Scientists have caught a better-than-ever view of the way that black holes can drag space and time around with them as they spin, a finding that could lead to new understanding of Einstein's theory of relativity.
Nasa's Nuclear Spectroscopic Telescope Array (NuSTAR) captured the effect when a compact source of X-rays, known as the corona, moved towards the black hole and was pulled into it. That blurred and stretched the X-rays, a phenomenon that is rarely captured and has never been studied in such detail before.
Some of the light that falls into supermassive black holes is never seen again, but other high-energy light comes from the corona and a disk of superheated material that surrounds it.
Scientists don't know the shape and temperature of coronas — though artists have produced sketches of how the formations could look — but know that they contain particles that move close to the speed of light.
The light shining from the corona lit the part of the black hole that scientists were studying, which the agency described as almost as if a torch had been shone on the exact place they were looking at.
The black hole involved is known as Markarian 335, and is about 324 million light-years from Earth.

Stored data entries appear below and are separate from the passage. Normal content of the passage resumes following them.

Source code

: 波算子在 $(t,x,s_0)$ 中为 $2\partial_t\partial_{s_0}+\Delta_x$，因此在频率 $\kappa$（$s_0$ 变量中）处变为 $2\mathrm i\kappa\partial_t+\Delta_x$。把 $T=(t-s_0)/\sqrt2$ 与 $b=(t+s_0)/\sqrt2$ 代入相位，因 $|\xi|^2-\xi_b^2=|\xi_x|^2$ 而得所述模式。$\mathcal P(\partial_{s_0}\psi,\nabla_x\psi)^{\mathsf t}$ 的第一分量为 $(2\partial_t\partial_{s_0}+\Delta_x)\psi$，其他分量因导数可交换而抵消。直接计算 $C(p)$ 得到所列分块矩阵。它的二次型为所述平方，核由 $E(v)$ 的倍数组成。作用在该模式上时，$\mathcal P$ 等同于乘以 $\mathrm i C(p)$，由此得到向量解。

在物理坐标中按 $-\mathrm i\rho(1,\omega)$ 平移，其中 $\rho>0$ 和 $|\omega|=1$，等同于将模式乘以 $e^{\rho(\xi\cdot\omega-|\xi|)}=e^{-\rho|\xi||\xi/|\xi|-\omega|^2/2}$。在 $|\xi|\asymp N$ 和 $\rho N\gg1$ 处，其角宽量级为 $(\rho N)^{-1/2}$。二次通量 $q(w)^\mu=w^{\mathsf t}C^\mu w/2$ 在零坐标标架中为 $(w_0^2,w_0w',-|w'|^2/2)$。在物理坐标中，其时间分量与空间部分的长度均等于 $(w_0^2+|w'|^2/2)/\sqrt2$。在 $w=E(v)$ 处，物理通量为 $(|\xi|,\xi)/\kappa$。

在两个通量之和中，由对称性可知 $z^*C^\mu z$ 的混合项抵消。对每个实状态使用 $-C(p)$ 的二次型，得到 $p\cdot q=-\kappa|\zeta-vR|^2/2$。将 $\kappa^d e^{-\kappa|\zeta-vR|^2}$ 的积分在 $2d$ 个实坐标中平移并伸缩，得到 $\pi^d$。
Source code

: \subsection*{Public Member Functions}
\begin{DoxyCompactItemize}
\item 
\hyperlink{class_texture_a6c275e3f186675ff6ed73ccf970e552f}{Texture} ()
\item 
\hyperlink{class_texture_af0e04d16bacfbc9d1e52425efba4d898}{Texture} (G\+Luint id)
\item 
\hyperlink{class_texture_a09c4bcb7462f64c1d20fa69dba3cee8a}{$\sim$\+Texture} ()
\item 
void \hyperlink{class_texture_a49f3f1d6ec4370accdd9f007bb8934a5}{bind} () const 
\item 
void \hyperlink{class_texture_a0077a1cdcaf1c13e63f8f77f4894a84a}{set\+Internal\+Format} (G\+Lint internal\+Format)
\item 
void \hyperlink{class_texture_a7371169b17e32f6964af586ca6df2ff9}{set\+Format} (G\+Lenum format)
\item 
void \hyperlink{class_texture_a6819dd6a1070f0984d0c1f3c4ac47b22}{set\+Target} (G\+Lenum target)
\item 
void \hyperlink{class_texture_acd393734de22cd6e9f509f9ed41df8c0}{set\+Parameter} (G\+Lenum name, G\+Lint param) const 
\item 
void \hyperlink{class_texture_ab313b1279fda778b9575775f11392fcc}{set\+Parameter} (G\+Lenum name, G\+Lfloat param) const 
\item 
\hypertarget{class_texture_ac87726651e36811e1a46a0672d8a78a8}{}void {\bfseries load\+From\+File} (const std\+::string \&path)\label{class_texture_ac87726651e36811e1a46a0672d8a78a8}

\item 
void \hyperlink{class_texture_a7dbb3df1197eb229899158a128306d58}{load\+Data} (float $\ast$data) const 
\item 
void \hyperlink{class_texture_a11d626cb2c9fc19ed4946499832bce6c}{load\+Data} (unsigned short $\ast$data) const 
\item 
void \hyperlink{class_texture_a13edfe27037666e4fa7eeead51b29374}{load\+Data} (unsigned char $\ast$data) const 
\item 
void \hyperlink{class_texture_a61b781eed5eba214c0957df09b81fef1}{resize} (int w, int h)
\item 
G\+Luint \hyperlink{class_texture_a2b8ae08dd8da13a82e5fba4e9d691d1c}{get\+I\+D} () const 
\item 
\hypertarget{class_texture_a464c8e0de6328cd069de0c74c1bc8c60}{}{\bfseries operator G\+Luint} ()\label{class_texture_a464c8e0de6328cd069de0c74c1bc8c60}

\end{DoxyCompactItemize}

The mass of around 10 million of our suns is packed into a space only 30 times as big, and the spinning black hole pulled space and time around with it.

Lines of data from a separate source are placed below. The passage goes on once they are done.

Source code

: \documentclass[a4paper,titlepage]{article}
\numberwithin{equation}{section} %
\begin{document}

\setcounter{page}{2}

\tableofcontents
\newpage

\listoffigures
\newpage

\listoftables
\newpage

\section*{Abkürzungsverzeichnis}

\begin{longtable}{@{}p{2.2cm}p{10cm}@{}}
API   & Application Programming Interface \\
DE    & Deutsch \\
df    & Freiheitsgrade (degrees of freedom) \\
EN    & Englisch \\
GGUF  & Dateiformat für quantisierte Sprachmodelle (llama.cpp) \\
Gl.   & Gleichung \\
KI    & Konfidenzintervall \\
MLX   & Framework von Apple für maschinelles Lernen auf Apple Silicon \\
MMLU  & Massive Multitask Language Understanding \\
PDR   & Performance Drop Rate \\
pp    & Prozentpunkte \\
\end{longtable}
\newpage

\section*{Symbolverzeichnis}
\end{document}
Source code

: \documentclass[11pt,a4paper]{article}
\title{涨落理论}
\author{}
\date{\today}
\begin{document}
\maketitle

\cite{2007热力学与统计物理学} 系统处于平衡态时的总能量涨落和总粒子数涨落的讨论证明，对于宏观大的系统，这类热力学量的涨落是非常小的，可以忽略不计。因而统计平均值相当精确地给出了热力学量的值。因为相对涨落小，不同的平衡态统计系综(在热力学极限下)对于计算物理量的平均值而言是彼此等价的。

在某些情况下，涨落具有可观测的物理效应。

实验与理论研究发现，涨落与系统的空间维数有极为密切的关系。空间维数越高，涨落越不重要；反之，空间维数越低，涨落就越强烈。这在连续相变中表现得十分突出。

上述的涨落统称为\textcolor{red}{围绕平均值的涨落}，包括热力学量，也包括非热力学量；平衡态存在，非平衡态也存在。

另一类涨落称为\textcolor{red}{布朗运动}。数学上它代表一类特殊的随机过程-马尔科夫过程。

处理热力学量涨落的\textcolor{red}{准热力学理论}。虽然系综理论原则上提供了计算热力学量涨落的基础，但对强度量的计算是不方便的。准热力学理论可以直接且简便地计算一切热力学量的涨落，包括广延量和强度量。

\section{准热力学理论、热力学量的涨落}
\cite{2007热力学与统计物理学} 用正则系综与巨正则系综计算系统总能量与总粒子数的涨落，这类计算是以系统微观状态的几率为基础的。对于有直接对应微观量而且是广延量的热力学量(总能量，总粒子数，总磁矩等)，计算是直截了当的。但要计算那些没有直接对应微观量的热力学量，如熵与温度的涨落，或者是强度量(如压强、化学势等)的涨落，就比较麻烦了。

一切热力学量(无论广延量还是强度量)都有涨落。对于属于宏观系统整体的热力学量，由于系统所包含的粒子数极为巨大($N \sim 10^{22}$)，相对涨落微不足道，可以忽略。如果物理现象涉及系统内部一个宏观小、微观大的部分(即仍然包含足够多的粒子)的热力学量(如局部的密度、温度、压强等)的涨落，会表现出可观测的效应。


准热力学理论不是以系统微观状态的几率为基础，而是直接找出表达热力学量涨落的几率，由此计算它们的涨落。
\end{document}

Studying the blurring could help scientists to better understand black hole coronas, which until now have been mysterious.
It might also help demonstrate some of the effects described in Einstein's theory of relativity, because of the particles' speed.
"NuSTAR's unprecedented capability for observing this and similar events allows us to study the most extreme light-bending effects of general relativity," said Fiona Harrison, who is NuSTAR principal investigator and based at the California Institute of Technology.